There are around 39,000 pubs in the UK, according to the Office of National Statistics, with more than 11,000 pubs having closed in the last decade - a fall of almost a quarter.
However, there are around 40,300 church buildings open to the public and in use, which is also higher than other key public buildings in the UK.
Eddie Tulasiewicz, from the National Churches Trust told Premier: "Pubs have been closing but churches haven't really. There have been closures around the country, some churches have closed in smaller numbers in some parts of the country but their closure has been outweighed particularly by the rise of new denominations, evangelical churches and pentacostal churches."
In comparison, there are around 14,300 supermarkets operated by grocery retailers, 11,500 post office branches, 7,500 bank branches and 3,600 public libraries.
"Churches are obviously places of worship but communities meet there and they don't want to let them go" said Eddie Tulasiewicz.
He added that often people will fight to keep their local church open because of the number communtiy actitivites that are hosted there.
Nearly 1 in 5 polling stations are in church buildings and, aside from the commmon use as a venue for youth groups, older people's clubs and nurseries and concerts, some even house post-offices, GP surgeries and farmers' markets.
Revd Lucy Winkett, Rector of St James's church in Piccadilly and trustee of the National Churches Trust said: "As well as being places of worship, church buildings also play a vital role in activities for the benefit of the wider community. It is estimated that nearly 90% of churches are used for community purposes such as playgroups and lunch clubs and for social and cultural activities including concerts and exhibitions."

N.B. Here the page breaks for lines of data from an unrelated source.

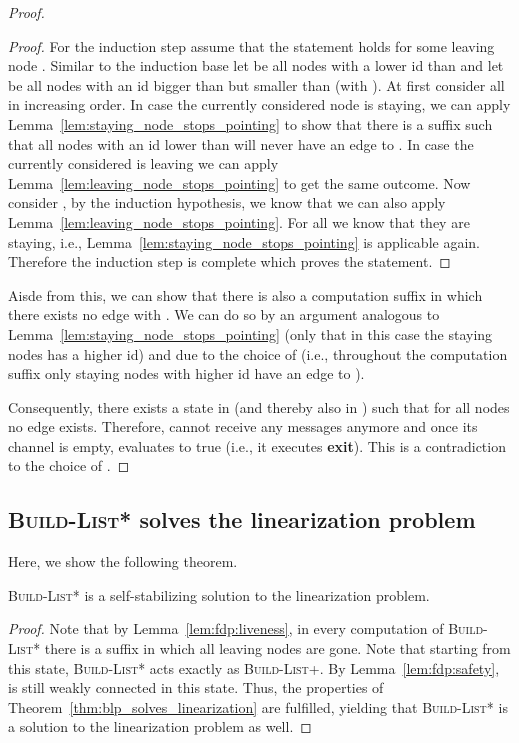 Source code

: \documentclass[a4paper,USenglish]{lipics}
\newcommand{\blp}{\textsc{Build-List+}\xspace}
\newcommand{\blpp}{\textsc{Build-List*}\xspace}
\newcommand{\nidec}{\xspace}
\begin{document}
\begin{proof}
\begin{proof}
For the induction step assume that the statement holds for some leaving node .
Similar to the induction base let   be all nodes with a lower id than  and let  be all nodes with an id bigger than  but smaller than  (with ).
At first consider all  in increasing order. 
In case the currently considered node  is staying, we can apply Lemma~\ref{lem:staying_node_stops_pointing} to show that there is a suffix such that all nodes with an id lower than  will never have an edge to .
In case the currently considered  is leaving we can apply Lemma~\ref{lem:leaving_node_stops_pointing} to get the same outcome.
Now consider , by the induction hypothesis, we know that we can also apply Lemma~\ref{lem:leaving_node_stops_pointing}.
For all  we know that they are staying, i.e., Lemma~\ref{lem:staying_node_stops_pointing} is applicable again.
Therefore the induction step is complete which proves the statement.
\end{proof}
Aisde from this, we can show that there is also a computation suffix in which there exists no edge  with .
We can do so by an argument analogous to Lemma~\ref{lem:staying_node_stops_pointing} (only that in this case the staying nodes has a higher id) and due to the choice of  (i.e., throughout the computation suffix  only staying nodes with higher id have an edge to ).

Consequently, there exists a state in  (and thereby also in ) such that for all nodes  no edge  exists. Therefore,  cannot receive any messages anymore and once its channel is empty, \nidec evaluates to true (i.e., it executes \textbf{exit}). This is a contradiction to the choice of .

 \end{proof}


\subsection{\blpp solves the linearization problem}
\label{sec:blpp_linearization_proof}
Here, we show the following theorem.

\begin{theorem}\label{thm:blpp_solves_linearization}
 \blpp is a self-stabilizing solution to the linearization problem.
\end{theorem}

\begin{proof}
Note that by Lemma~\ref{lem:fdp:liveness}, in every computation of \blpp there is a suffix in which all leaving nodes are gone.
Note that starting from this state, \blpp acts exactly as \blp.
By Lemma~\ref{lem:fdp:safety},  is still weakly connected in this state.
Thus, the properties of Theorem~\ref{thm:blp_solves_linearization} are fulfilled, yielding that \blpp is a solution to the linearization problem as well. 
\end{proof}
\end{document}
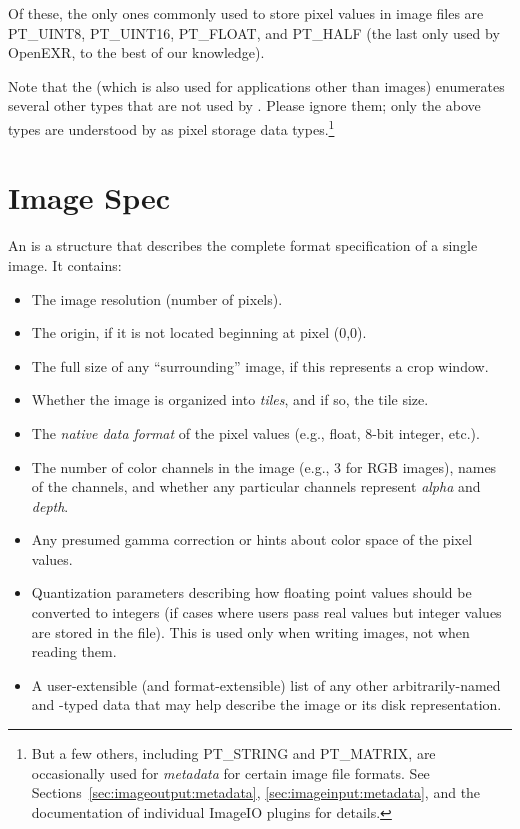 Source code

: Of these, the only ones commonly used to store pixel values in image files
are {\cf PT_UINT8}, {\cf PT_UINT16}, {\cf PT_FLOAT}, and {\cf PT_HALF}
(the last only used by OpenEXR, to the best of our knowledge).

Note that the \ParamBaseType (which is also used for applications other
than images) enumerates several other types that are not used by
\product.  Please ignore them; only the above types are understood by
\product as pixel storage data types.\footnote{But a few others, including
{\cf PT_STRING} and {\cf PT_MATRIX}, are occasionally used for
\emph{metadata} for certain image file formats. See
Sections~\ref{sec:imageoutput:metadata}, \ref{sec:imageinput:metadata},
and the documentation of individual ImageIO plugins for details.}

\section{Image Spec}

An \ImageSpec is a structure that describes the complete
format specification of a single image.  It contains:

\begin{itemize}
\item The image resolution (number of pixels).
\item The origin, if it is not located beginning at pixel (0,0).
\item The full size of any ``surrounding'' image, if this represents a crop
  window.
\item Whether the image is organized into \emph{tiles}, and if so, the
  tile size.
\item The \emph{native data format} of the pixel values (e.g., float, 8-bit
  integer, etc.).
\item The number of color channels in the image (e.g., 3 for RGB
  images), names of the channels, and whether any particular channels
  represent \emph{alpha} and \emph{depth}.
\item Any presumed gamma correction or hints about color space of
  the pixel values.
\item Quantization parameters describing how floating point values
  should be converted to integers (if cases where users pass real values
  but integer values are stored in the file).  This is used only when
  writing images, not when reading them.
\item A user-extensible (and format-extensible) list of any other
  arbitrarily-named and -typed data that may help describe the image or
  its disk representation.
\end{itemize}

"At a time when so many public buildings are closing and high streets are losing their shops, church buildings are places where people can meet, work together and build community. That's why it's so important to keep them open and in good repair."
Peter Brierley, chief executive of The Brierley Consultancy who did the research migration was one reason church numbers have increased: "Migration to the UK is another factor behind the buoyancy in the number of church congregations. One of the first things that new communities do when arriving in the UK is to set up a place of worship. These new congregations often gather in non-traditional spaces such as converted cinemas, warehouses or shops.
"Although much has been written about the decline in church going in recent years, the number of Christian congregations and church buildings in the UK has remained remarkably stable."